Liquifying the Insurance Marketplace
Tuesday, November 28th, 2006The weather settling in outside right now got me thinking about today’s blog topic: That the insurance marketplace is about as fluid as molasses on a cold winter’s day. It should run as freely as water, but instead it is bogged down and sluggish. One specific failure is that the industry fails to rapidly connect willing buyers with willing sellers on optimal terms, as happens readily in most other marketplaces. As a result, the insurance marketplace fails to function well — particularly for the buyer.
Insurance is replete with a bizarre set of dynamics that create friction and inertia in the market transacation process, which in turn prevents the process from moving about rapidly and efficiently. The end result is that most buyers are not matched with the optimal sellers for the services they’re seeking, and buyers end up paying higher prices and getting poorer service as a result. They become stuck wherever luck or fate (or their broker) landed them in terms of policies and pricing, and the forces of friction and inertia in the insurance industry conspire to keep them right there in the future.
What we seek to do through our work is to liquify this sluggish marketplace. We heat up the molasses by helping our clients getting informed, organized, and prepared. We set them up so that they can access and sample any portion of the marketplace with the push of a button. We teach brokers that our clients expect, and deserve, rapid and excellent service.

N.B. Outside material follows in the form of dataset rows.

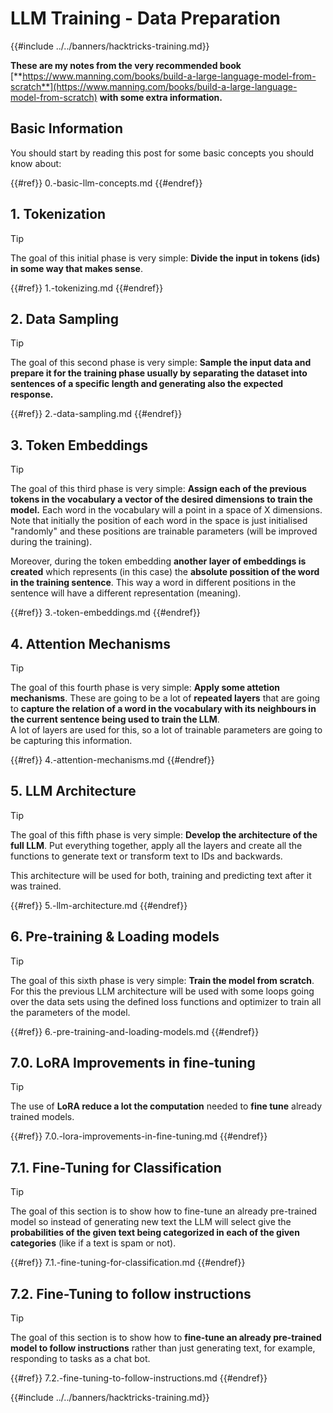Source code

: # LLM Training - Data Preparation

{{#include ../../banners/hacktricks-training.md}}

**These are my notes from the very recommended book** [**https://www.manning.com/books/build-a-large-language-model-from-scratch**](https://www.manning.com/books/build-a-large-language-model-from-scratch) **with some extra information.**

## Basic Information

You should start by reading this post for some basic concepts you should know about:



{{#ref}}
0.-basic-llm-concepts.md
{{#endref}}

## 1. Tokenization

> [!TIP]
> The goal of this initial phase is very simple: **Divide the input in tokens (ids) in some way that makes sense**.



{{#ref}}
1.-tokenizing.md
{{#endref}}

## 2. Data Sampling

> [!TIP]
> The goal of this second phase is very simple: **Sample the input data and prepare it for the training phase usually by separating the dataset into sentences of a specific length and generating also the expected response.**



{{#ref}}
2.-data-sampling.md
{{#endref}}

## 3. Token Embeddings

> [!TIP]
> The goal of this third phase is very simple: **Assign each of the previous tokens in the vocabulary a vector of the desired dimensions to train the model.** Each word in the vocabulary will a point in a space of X dimensions.\
> Note that initially the position of each word in the space is just initialised "randomly" and these positions are trainable parameters (will be improved during the training).
>
> Moreover, during the token embedding **another layer of embeddings is created** which represents (in this case) the **absolute possition of the word in the training sentence**. This way a word in different positions in the sentence will have a different representation (meaning).



{{#ref}}
3.-token-embeddings.md
{{#endref}}

## 4. Attention Mechanisms

> [!TIP]
> The goal of this fourth phase is very simple: **Apply some attetion mechanisms**. These are going to be a lot of **repeated layers** that are going to **capture the relation of a word in the vocabulary with its neighbours in the current sentence being used to train the LLM**.\
> A lot of layers are used for this, so a lot of trainable parameters are going to be capturing this information.



{{#ref}}
4.-attention-mechanisms.md
{{#endref}}

## 5. LLM Architecture

> [!TIP]
> The goal of this fifth phase is very simple: **Develop the architecture of the full LLM**. Put everything together, apply all the layers and create all the functions to generate text or transform text to IDs and backwards.
>
> This architecture will be used for both, training and predicting text after it was trained.



{{#ref}}
5.-llm-architecture.md
{{#endref}}

## 6. Pre-training & Loading models

> [!TIP]
> The goal of this sixth phase is very simple: **Train the model from scratch**. For this the previous LLM architecture will be used with some loops going over the data sets using the defined loss functions and optimizer to train all the parameters of the model.



{{#ref}}
6.-pre-training-and-loading-models.md
{{#endref}}

## 7.0. LoRA Improvements in fine-tuning

> [!TIP]
> The use of **LoRA reduce a lot the computation** needed to **fine tune** already trained models.



{{#ref}}
7.0.-lora-improvements-in-fine-tuning.md
{{#endref}}

## 7.1. Fine-Tuning for Classification

> [!TIP]
> The goal of this section is to show how to fine-tune an already pre-trained model so instead of generating new text the LLM will select give the **probabilities of the given text being categorized in each of the given categories** (like if a text is spam or not).



{{#ref}}
7.1.-fine-tuning-for-classification.md
{{#endref}}

## 7.2. Fine-Tuning to follow instructions

> [!TIP]
> The goal of this section is to show how to **fine-tune an already pre-trained model to follow instructions** rather than just generating text, for example, responding to tasks as a chat bot.



{{#ref}}
7.2.-fine-tuning-to-follow-instructions.md
{{#endref}}

{{#include ../../banners/hacktricks-training.md}}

Why shouldn’t a buyer interrogate the entire marketplace every time they spend money? If you were going to buy a car, would you simply drive up to the first lot you found and purchase whatever the salesperson there was suggesting? Buying insurance should be no different — except that additional steps will be necessary since the auto industry is a much more ‘liquified’ and competitive marketpace for buyers than insurance.
All we are doing is warming things up a bit, and helping the market flow along better. Believe me, it’s in desperate need of a little heat.